Reading as Life's Grand Second Chance

In today’s NYT Magazine there’s an article on the “risk of reading.” The article was OK, but I thought these two paragraphs were particularly interesting and thought-provoking.

“To me, the best way to think about reading is as life’s grand second chance. All of us grow up once: we pass through a process of socialization. We learn about right and wrong and good and bad from our parents, then from our teachers or religious guides. Gradually, we are instilled with the common sense that conservative writers like Edmund Burke and Samuel Johnson thought of as a great collective work. To them, common sense is infused with all that has been learned over time through trial and error, human frustration, sorrow and joy. In fact, a well-socialized being is something like a work of art.
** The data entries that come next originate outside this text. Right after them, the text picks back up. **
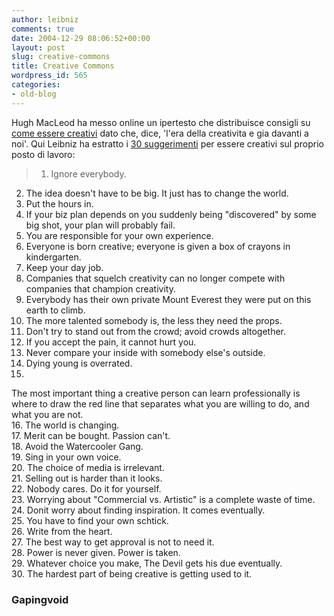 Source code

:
 ```yaml
---
author: leibniz
comments: true
date: 2004-12-29 08:06:52+00:00
layout: post
slug: creative-commons
title: Creative Commons
wordpress_id: 565
categories:
- old-blog
---
```


Hugh MacLeod ha messo online un ipertesto che distribuisce consigli su [come essere creativi](http://www.gapingvoid.com/Moveable_Type/archives/001207.html) dato che, dice, 'l'era della creativita e gia davanti a noi'. Qui Leibniz ha estratto i [30 suggerimenti](http://www.gapingvoid.com/Moveable_Type/archives/000932.html) per essere creativi sul proprio posto di lavoro:




> 

> 
> 1. Ignore everybody.   
2. The idea doesn't have to be big. It just has to change the world.   
3. Put the hours in.   
4. If your biz plan depends on you suddenly being "discovered" by some big shot, your plan will probably fail.   
5. You are responsible for your own experience.   
6. Everyone is born creative; everyone is given a box of crayons in kindergarten.   
7. Keep your day job.   
8. Companies that squelch creativity can no longer compete with companies that champion creativity.   
9. Everybody has their own private Mount Everest they were put on this earth to climb.   
10. The more talented somebody is, the less they need the props.   
11. Don't try to stand out from the crowd; avoid crowds altogether.   
12. If you accept the pain, it cannot hurt you.   
13. Never compare your inside with somebody else's outside.   
14. Dying young is overrated.   
15.
The most important thing a creative person can learn professionally is
where to draw the red line that separates what you are willing to do,
and what you are not.   
16. The world is changing.   
17. Merit can be bought. Passion can't.   
18. Avoid the Watercooler Gang.   
19. Sing in your own voice.   
20. The choice of media is irrelevant.   
21. Selling out is harder than it looks.   
22. Nobody cares. Do it for yourself.   
23. Worrying about "Commercial vs. Artistic" is a complete waste of time.   
24. Donit worry about finding inspiration. It comes eventually.   
25. You have to find your own schtick.   
26. Write from the heart.   
27. The best way to get approval is not to need it.   
28. Power is never given. Power is taken.   
29. Whatever choice you make, The Devil gets his due eventually.   
30. The hardest part of being creative is getting used to it.




### Gapingvoid
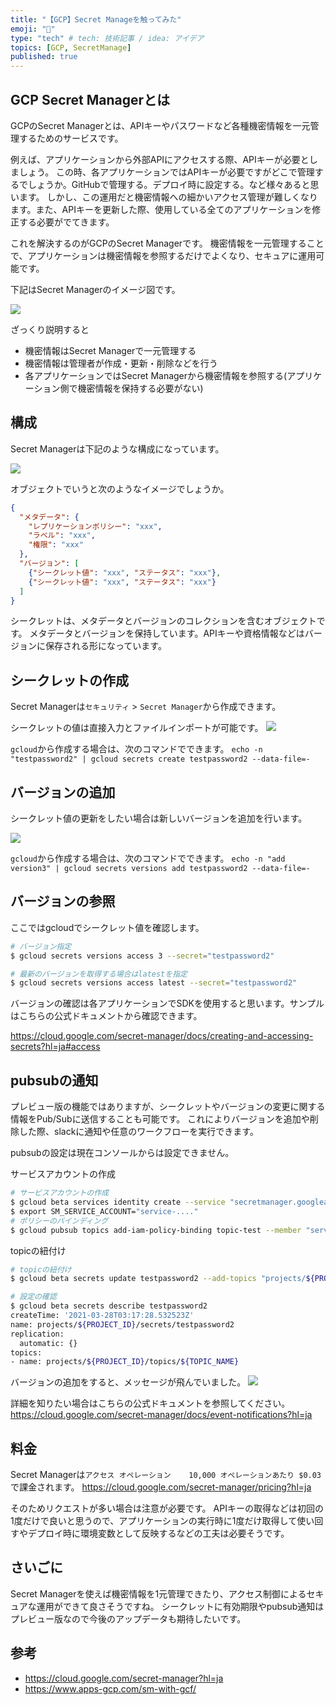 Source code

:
 ```yaml
---
title: "【GCP】Secret Manageを触ってみた"
emoji: "🙌"
type: "tech" # tech: 技術記事 / idea: アイデア
topics: [GCP, SecretManage]
published: true
---
```


## GCP Secret Managerとは
GCPのSecret Managerとは、APIキーやパスワードなど各種機密情報を一元管理するためのサービスです。

例えば、アプリケーションから外部APIにアクセスする際、APIキーが必要としましょう。
この時、各アプリケーションではAPIキーが必要ですがどこで管理するでしょうか。GitHubで管理する。デプロイ時に設定する。など様々あると思います。
しかし、この運用だと機密情報への細かいアクセス管理が難しくなります。また、APIキーを更新した際、使用している全てのアプリケーションを修正する必要がでてきます。

これを解決するのがGCPのSecret Managerです。
機密情報を一元管理することで、アプリケーションは機密情報を参照するだけでよくなり、セキュアに運用可能です。

下記はSecret Managerのイメージ図です。

![](https://storage.googleapis.com/zenn-user-upload/c5y1w70t4yfocf83sxjedyuyi2er)

ざっくり説明すると

- 機密情報はSecret Managerで一元管理する
- 機密情報は管理者が作成・更新・削除などを行う
- 各アプリケーションではSecret Managerから機密情報を参照する(アプリケーション側で機密情報を保持する必要がない)

## 構成

Secret Managerは下記のような構成になっています。

![](https://storage.googleapis.com/zenn-user-upload/a29lf9dap24iv9q0y5b441xr4d5z)

オブジェクトでいうと次のようなイメージでしょうか。

```json
{
  "メタデータ": {
    "レプリケーションポリシー": "xxx",
    "ラベル": "xxx",
    "権限": "xxx"
  },
  "バージョン": [
    {"シークレット値": "xxx", "ステータス": "xxx"},
    {"シークレット値": "xxx", "ステータス": "xxx"}
  ]
}
```

シークレットは、メタデータとバージョンのコレクションを含むオブジェクトです。
メタデータとバージョンを保持しています。APIキーや資格情報などはバージョンに保存される形になっています。

## シークレットの作成

Secret Managerは`セキュリティ` > `Secret Manager`から作成できます。

シークレットの値は直接入力とファイルインポートが可能です。
![](https://storage.googleapis.com/zenn-user-upload/fb0jp0nb6ek30epw87zjkkew8obr)

`gcloud`から作成する場合は、次のコマンドでできます。
`echo -n "testpassword2" | gcloud secrets create testpassword2 --data-file=-`

## バージョンの追加

シークレット値の更新をしたい場合は新しいバージョンを追加を行います。

![](https://storage.googleapis.com/zenn-user-upload/hzl1jht650a4kynb41dz0jzyjk4s)

`gcloud`から作成する場合は、次のコマンドでできます。
`echo -n "add version3" | gcloud secrets versions add testpassword2 --data-file=-`

## バージョンの参照

ここではgcloudでシークレット値を確認します。

```bash
# バージョン指定
$ gcloud secrets versions access 3 --secret="testpassword2"

# 最新のバージョンを取得する場合はlatestを指定
$ gcloud secrets versions access latest --secret="testpassword2"
```

バージョンの確認は各アプリケーションでSDKを使用すると思います。サンプルはこちらの公式ドキュメントから確認できます。

https://cloud.google.com/secret-manager/docs/creating-and-accessing-secrets?hl=ja#access

## pubsubの通知

プレビュー版の機能ではありますが、シークレットやバージョンの変更に関する情報をPub/Subに送信することも可能です。
これによりバージョンを追加や削除した際、slackに通知や任意のワークフローを実行できます。

pubsubの設定は現在コンソールからは設定できません。

サービスアカウントの作成
```bash
# サービスアカウントの作成
$ gcloud beta services identity create --service "secretmanager.googleapis.com"
$ export SM_SERVICE_ACCOUNT="service-...."
# ポリシーのバインディング
$ gcloud pubsub topics add-iam-policy-binding topic-test --member "serviceAccount:${SM_SERVICE_ACCOUNT}" --role "roles/pubsub.publisher"
```

topicの紐付け

```bash
# topicの紐付け
$ gcloud beta secrets update testpassword2 --add-topics "projects/${PROJECT_ID}/topics/${TOPIC_NAME}"

# 設定の確認
$ gcloud beta secrets describe testpassword2
createTime: '2021-03-28T03:17:28.532523Z'
name: projects/${PROJECT_ID}/secrets/testpassword2
replication:
  automatic: {}
topics:
- name: projects/${PROJECT_ID}/topics/${TOPIC_NAME}
```

バージョンの追加をすると、メッセージが飛んでいました。
![](https://storage.googleapis.com/zenn-user-upload/68zwpc2grvf9o4o3fr6phu7cnwk2)

詳細を知りたい場合はこちらの公式ドキュメントを参照してください。
https://cloud.google.com/secret-manager/docs/event-notifications?hl=ja

## 料金

Secret Managerは`アクセス オペレーション	10,000 オペレーションあたり $0.03`で課金されます。
https://cloud.google.com/secret-manager/pricing?hl=ja

そのためリクエストが多い場合は注意が必要です。
APIキーの取得などは初回の1度だけで良いと思うので、アプリケーションの実行時に1度だけ取得して使い回すやデプロイ時に環境変数として反映するなどの工夫は必要そうです。

## さいごに

Secret Managerを使えば機密情報を1元管理できたり、アクセス制御によるセキュアな運用ができて良さそうですね。
シークレットに有効期限やpubsub通知はプレビュー版なので今後のアップデータも期待したいです。

## 参考

- https://cloud.google.com/secret-manager?hl=ja
- https://www.apps-gcp.com/sm-with-gcf/
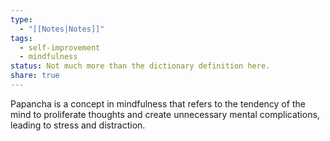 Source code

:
 ```yaml
---
type:
  - "[[Notes|Notes]]"
tags:
  - self-improvement
  - mindfulness
status: Not much more than the dictionary definition here.
share: true
---
```


Papancha is a concept in mindfulness that refers to the tendency of the mind to proliferate thoughts and create unnecessary mental complications, leading to stress and distraction.



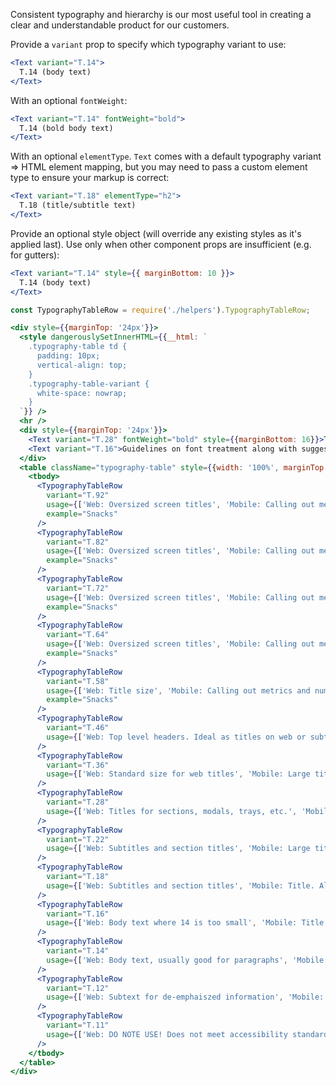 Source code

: Consistent typography and hierarchy is our most useful tool in creating a clear and understandable product for our customers.

Provide a `variant` prop to specify which typography variant to use:

```jsx
<Text variant="T.14">
  T.14 (body text)
</Text>
```

With an optional `fontWeight`:

```jsx
<Text variant="T.14" fontWeight="bold">
  T.14 (bold body text)
</Text>
```

With an optional `elementType`. `Text` comes with a default typography variant => HTML element mapping, but you may need to pass a custom element type to ensure your markup is correct:

```jsx
<Text variant="T.18" elementType="h2">
  T.18 (title/subtitle text)
</Text>
```

Provide an optional style object (will override any existing styles as it's applied last). Use only when other component props are insufficient (e.g. for gutters):

```jsx
<Text variant="T.14" style={{ marginBottom: 10 }}>
  T.14 (body text)
</Text>
```

```jsx noeditor
const TypographyTableRow = require('./helpers').TypographyTableRow;

<div style={{marginTop: '24px'}}>
  <style dangerouslySetInnerHTML={{__html: `
    .typography-table td {
      padding: 10px;
      vertical-align: top;
    }
    .typography-table-variant {
      white-space: nowrap;
    }
  `}} />
  <hr />
  <div style={{marginTop: '24px'}}>
    <Text variant="T.28" fontWeight="bold" style={{marginBottom: 16}}>Type Guidelines: Web and Mobile Web</Text>
    <Text variant="T.16">Guidelines on font treatment along with suggested use cases</Text>
  </div>
  <table className="typography-table" style={{width: '100%', marginTop: '24px'}}>
    <tbody>
      <TypographyTableRow
        variant="T.92"
        usage={['Web: Oversized screen titles', 'Mobile: Calling out metrics and numbers on dashboards or other relevant screens']}
        example="Snacks"
      />
      <TypographyTableRow
        variant="T.82"
        usage={['Web: Oversized screen titles', 'Mobile: Calling out metrics and numbers on dashboards or other relevant screens']}
        example="Snacks"
      />
      <TypographyTableRow
        variant="T.72"
        usage={['Web: Oversized screen titles', 'Mobile: Calling out metrics and numbers on dashboards or other relevant screens']}
        example="Snacks"
      />
      <TypographyTableRow
        variant="T.64"
        usage={['Web: Oversized screen titles', 'Mobile: Calling out metrics and numbers on dashboards or other relevant screens']}
        example="Snacks"
      />
      <TypographyTableRow
        variant="T.58"
        usage={['Web: Title size', 'Mobile: Calling out metrics and numbers on dashboards or other relevant screens']}
        example="Snacks"
      />
      <TypographyTableRow
        variant="T.46"
        usage={['Web: Top level headers. Ideal as titles on web or subtitles paired with larger sizes']}
      />
      <TypographyTableRow
        variant="T.36"
        usage={['Web: Standard size for web titles', 'Mobile: Large titles']}
      />
      <TypographyTableRow
        variant="T.28"
        usage={['Web: Titles for sections, modals, trays, etc.', 'Mobile: Large titles']}
      />
      <TypographyTableRow
        variant="T.22"
        usage={['Web: Subtitles and section titles', 'Mobile: Large titles']}
      />
      <TypographyTableRow
        variant="T.18"
        usage={['Web: Subtitles and section titles', 'Mobile: Title. Also used as body size on shopper products']}
      />
      <TypographyTableRow
        variant="T.16"
        usage={['Web: Body text where 14 is too small', 'Mobile: Title, subtitle, or body text']}
      />
      <TypographyTableRow
        variant="T.14"
        usage={['Web: Body text, usually good for paragraphs', 'Mobile: Subtitle or body text']}
      />
      <TypographyTableRow
        variant="T.12"
        usage={['Web: Subtext for de-emphaiszed information', 'Mobile: Body text (e.g. on item cards). More commonly seen on customers side']}
      />
      <TypographyTableRow
        variant="T.11"
        usage={['Web: DO NOTE USE! Does not meet accessibility standards', 'Mobile: Subtext for de-emphasized information like legal jargon. More commonly seen on customers side']}
      />
    </tbody>
  </table>
</div>
``` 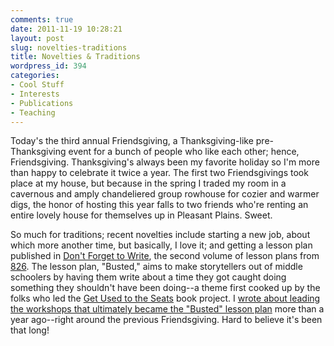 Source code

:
 ```yaml
---
comments: true
date: 2011-11-19 10:28:21
layout: post
slug: novelties-traditions
title: Novelties & Traditions
wordpress_id: 394
categories:
- Cool Stuff
- Interests
- Publications
- Teaching
---
```


Today's the third annual Friendsgiving, a Thanksgiving-like pre-Thanksgiving event for a bunch of people who like each other; hence, Friendsgiving. Thanksgiving's always been my favorite holiday so I'm more than happy to celebrate it twice a year. The first two Friendsgivings took place at my house, but because in the spring I traded my room in a cavernous and amply chandeliered group rowhouse for cozier and warmer digs, the honor of hosting this year falls to two friends who're renting an entire lovely house for themselves up in Pleasant Plains. Sweet.

So much for traditions; recent novelties include starting a new job, about which more another time, but basically, I love it; and getting a lesson plan published in [Don't Forget to Write](http://www.amzn.com/111802432X), the second volume of lesson plans from [826](http://www.826national.org/). The lesson plan, "Busted," aims to make storytellers out of middle schoolers by having them write about a time they got caught doing something they shouldn't have been doing--a theme first cooked up by the folks who led the [Get Used to the Seats](http://826dc.org/?p=510) book project. I [wrote about leading the workshops that ultimately became the "Busted" lesson plan](http://williamjohnbert.com/2010/11/caught-in-the-act-part-3/) more than a year ago--right around the previous Friendsgiving. Hard to believe it's been that long!
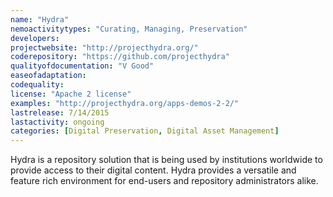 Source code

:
 ```yaml
---
name: "Hydra"
nemoactivitytypes: "Curating, Managing, Preservation"
developers: 
projectwebsite: "http://projecthydra.org/"
coderepository: "https://github.com/projecthydra"
qualityofdocumentation: "V Good"
easeofadaptation: 
codequality: 
license: "Apache 2 license"
examples: "http://projecthydra.org/apps-demos-2-2/"
lastrelease: 7/14/2015
lastactivity: ongoing
categories: [Digital Preservation, Digital Asset Management]
---
```

Hydra is a repository solution that is being used by institutions worldwide to provide access to their digital content.  Hydra provides a versatile and feature rich environment for end-users and repository administrators alike.
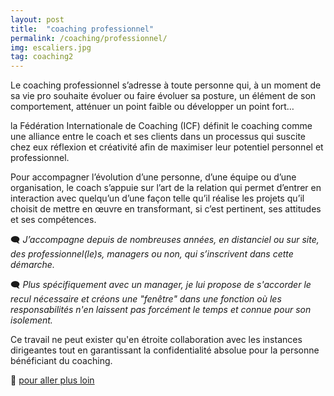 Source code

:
 ```yaml
---
layout: post
title:  "coaching professionnel"
permalink: /coaching/professionnel/
img: escaliers.jpg
tag: coaching2
---
```

Le coaching professionnel s’adresse à toute personne qui, à un moment de sa vie pro souhaite évoluer ou faire évoluer sa posture, un élément de son comportement, atténuer un point faible ou développer un point fort…


la Fédération Internationale de Coaching (ICF) définit le coaching comme une alliance entre le coach et ses clients dans un processus qui suscite chez eux réflexion et créativité afin de maximiser leur potentiel personnel et professionnel.

Pour accompagner l’évolution d’une personne, d’une équipe ou d’une organisation, le coach s’appuie sur l’art de la relation qui permet d’entrer en interaction avec quelqu’un d’une façon telle qu’il réalise les projets qu’il choisit de mettre en œuvre en transformant, si c’est pertinent, ses attitudes et ses compétences.


🗨 *J’accompagne depuis de nombreuses années, en distanciel ou sur site, des professionnel(le)s, managers ou non, qui s’inscrivent dans cette démarche.*

🗨 *Plus spécifiquement avec un manager, je lui propose de s'accorder le recul nécessaire et créons une "fenêtre" dans une fonction où les responsabilités n'en laissent pas forcément le temps et connue pour son isolement.*

Ce travail ne peut exister qu'en étroite collaboration avec les instances dirigeantes tout en garantissant la confidentialité absolue pour la personne bénéficiant du coaching.



👣 [pour aller plus loin](https://acade-fr.github.io/bheema/contact/)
Yet for many people, the process of socialization doesn’t quite work. The values they acquire from all the well-meaning authorities don’t fit them. And it is these people who often become obsessed readers. They don’t read for information, and they don’t read for beautiful escape. No, they read to remake themselves. They read to be socialized again, not into the ways of their city or village this time but into another world with different values. Such people want to revise, or even to displace, the influence their parents have had on them. They want to adopt values they perceive to be higher or perhaps just better suited to their natures.”

One Response to Reading as Life's Grand Second Chance

  1. Hey Ben,

    This is a great quote! It seems like you read a ton of books and periodicals. How do you choose what you’re going to read? What do you read? How do you read (skimming?)?